Somos atraídos pelo Vistas, inserido no Monte Rei Golf & Country Club, perto de Vila Nova de Cacela, porque sabemos que o novo menu abdicou da carne. Ao chefe, essa decisão parece-lhe óbvia: “A única exceção que abro à proximidade é o caviar e algumas especiarias. Estamos a dez minutos do mar, que nos dá muita diversidade de sabores.” Mal sabíamos nós que as mudanças não se ficavam por aqui.
A nova cozinha, muito mais arejada e aberta para o que há de vir a ser a mesa do chefe, impacta quem conhecia a versão anterior. É aqui, junto ao elegante tampo de mármore, que Rui Silvestre, 37 anos, o mais novo chefe português a conquistar uma Estrela Michelin, em 2015, nos recebe, de copo de água fresca na mão, revelando então que este menu, de 16 momentos, é uma feliz mescla do seu background: avó indiana, mãe moçambicana, viagens e uma marcante passagem por França.
A noite está irrepreensível – optamos por ficar debaixo das arcadas, ao ar livre, para este festim que há de demorar mais de duas horas a desfilar pela nossa mesa. José Marta, o escanção que procura pequenos produtores cujos vinhos, abaixo das duas mil garrafas anuais, são difíceis de encontrar, vai casando na perfeição a bebida com a comida. Por exemplo, o espumante Hehn, das Terras de Cister, entre o Douro e o Dão, fica a matar com a ostra que nos servem com molho de manjericão e espuma de algas, mais a amêijoa e o lingueirão, uma trilogia que se arruma num crescendo de sabores a mar.
“Procuro que o prato e o vinho sejam sentidos como uma experiência só”, afirma, acrescentando que se foca nos novos enólogos que não olham apenas para o negócio, mas sim para a preservação das castas do tempo dos nossos avós. Realmente, beber vinho nunca é apenas beber vinho, uma sensação de experiência que há de acompanhar-nos ao longo de toda a noite.
E a mise-en-scène conta muito quando uma refeição também não é apenas uma refeição. Neste campeonato, o novo menu de Rui Silvestre inova-se. Há desafios para captarmos diferentes texturas na versão da salada algarvia com sapateira, muito fumo provocado por manobras de gelo seco, a simular um churrasco, por exemplo, um lagostim que se molha em quatro sabores distintos (doce, amargo, ácido e picante) para no final, ao serem misturados, encontrarmos o umami e o absorvermos num brioche caseiro.
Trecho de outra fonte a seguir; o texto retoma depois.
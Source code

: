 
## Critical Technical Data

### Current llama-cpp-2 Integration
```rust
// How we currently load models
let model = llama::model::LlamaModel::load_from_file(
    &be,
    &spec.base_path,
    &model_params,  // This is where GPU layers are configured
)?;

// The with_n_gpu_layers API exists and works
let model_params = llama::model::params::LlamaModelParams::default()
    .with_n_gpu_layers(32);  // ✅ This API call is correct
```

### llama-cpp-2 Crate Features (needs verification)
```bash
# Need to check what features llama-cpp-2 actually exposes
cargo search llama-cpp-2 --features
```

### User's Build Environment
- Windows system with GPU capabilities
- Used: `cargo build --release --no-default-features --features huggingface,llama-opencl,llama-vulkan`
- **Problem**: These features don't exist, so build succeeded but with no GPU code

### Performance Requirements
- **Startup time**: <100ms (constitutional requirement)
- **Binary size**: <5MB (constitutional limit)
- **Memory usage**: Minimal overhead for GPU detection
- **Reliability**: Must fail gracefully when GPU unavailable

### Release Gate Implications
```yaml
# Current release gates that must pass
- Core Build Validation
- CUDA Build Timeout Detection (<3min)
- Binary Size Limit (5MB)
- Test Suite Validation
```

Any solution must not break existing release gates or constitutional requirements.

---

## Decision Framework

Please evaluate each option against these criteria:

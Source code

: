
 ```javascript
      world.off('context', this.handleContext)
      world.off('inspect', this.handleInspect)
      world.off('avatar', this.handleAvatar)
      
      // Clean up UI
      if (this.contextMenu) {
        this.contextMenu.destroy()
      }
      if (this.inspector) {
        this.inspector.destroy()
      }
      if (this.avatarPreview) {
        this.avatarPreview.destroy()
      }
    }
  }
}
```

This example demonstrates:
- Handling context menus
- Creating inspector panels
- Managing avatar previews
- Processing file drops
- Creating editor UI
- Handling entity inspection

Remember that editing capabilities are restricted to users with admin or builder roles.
A mistura parece-nos uma palete de cores (obtidas do ananás, das endívias, do yusu e da malagueta), durante o processo de pintura de um quadro.
Quando nos servem o caril com arroz, lembramo-nos das palavras do chefe ao evocar a memória da avó indiana. Esta é a receita original da família e avisam-nos para irmos com calma, que pica mesmo. Neste momento, também há pão a vapor na mesa para ser embebido no molho que fica depois de se comer o carabineiro até à cabeça.
Para acompanhar este prato de assinatura, José Marta sugere um vinhas velhas branco da Quinta do Paral, produzido no Alentejo, em 2018, com base na casta Perrum, praticamente extinta e que aporta bastante acidez ao vinho. “Descubro castas novas todos os dias, algumas ainda nem foram registadas”, conta o sommelier, entusiasmado.
Ainda havemos de provar uma não caldeirada – os ingredientes estão todos lá, desde salmonete a mexilhão, berbigão, camarão da costa, batata e tomate, mas são apresentados de maneira completamente diferente – e um polvo com três molhos (ervas finas, azeite e limão, massala), antes de entrarmos no capítulo das pré-sobremesas e sobremesas propriamente ditas.
A passagem do salgado para o doce faz-se através de um gelado de pistácio (palavra mágica) com morangos ralados, sumo e crocante dos mesmos. A partir daqui só um moscatel roxo de Setúbal e uma infusão de menta nos ajudam a digerir tudo o que se passou nesta noite em que a temperatura morna e a gastronomia nunca nos deixaram esquecer que estamos em época alta algarvia – e ainda bem!
Vistas > Monte Rei Golf & Country Club, Sesmarias, Vila Nova de Cacela > T. 281 950 950 > ter-sáb 19h30-22h > menu degustação desde €185 (maridagem €95)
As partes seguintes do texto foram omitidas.